TASK GOAL: Return only the line that contains "abstractly or axiomatically." and each line after it, through the last line of the data below, copied exactly.

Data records
----------

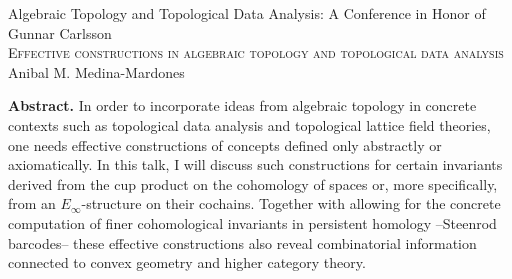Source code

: \documentclass{article}
\begin{document}
	\pagestyle{empty}
	\begin{center}
		\large Algebraic Topology and Topological Data Analysis: A Conference in Honor of Gunnar Carlsson \\
		\vspace*{5pt}
		\Large\textsc{Effective constructions in algebraic topology and topological data analysis} \\
		\vspace*{10pt}
		\normalsize Anibal M. Medina-Mardones \\
	\end{center}
	\textbf{Abstract.} In order to incorporate ideas from algebraic topology in concrete contexts such as topological data analysis and topological lattice field theories, one needs effective constructions of concepts defined only abstractly or axiomatically.
	In this talk, I will discuss such constructions for certain invariants derived from the cup product on the cohomology of spaces or, more specifically, from an $E_\infty$-structure on their cochains.
	Together with allowing for the concrete computation of finer cohomological invariants in persistent homology --Steenrod barcodes-- these effective constructions also reveal combinatorial information connected to convex geometry and higher category theory.
\end{document}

----------

RESULT OF THE EXERCISE:
	\textbf{Abstract.} In order to incorporate ideas from algebraic topology in concrete contexts such as topological data analysis and topological lattice field theories, one needs effective constructions of concepts defined only abstractly or axiomatically.
	In this talk, I will discuss such constructions for certain invariants derived from the cup product on the cohomology of spaces or, more specifically, from an $E_\infty$-structure on their cochains.
	Together with allowing for the concrete computation of finer cohomological invariants in persistent homology --Steenrod barcodes-- these effective constructions also reveal combinatorial information connected to convex geometry and higher category theory.
\end{document}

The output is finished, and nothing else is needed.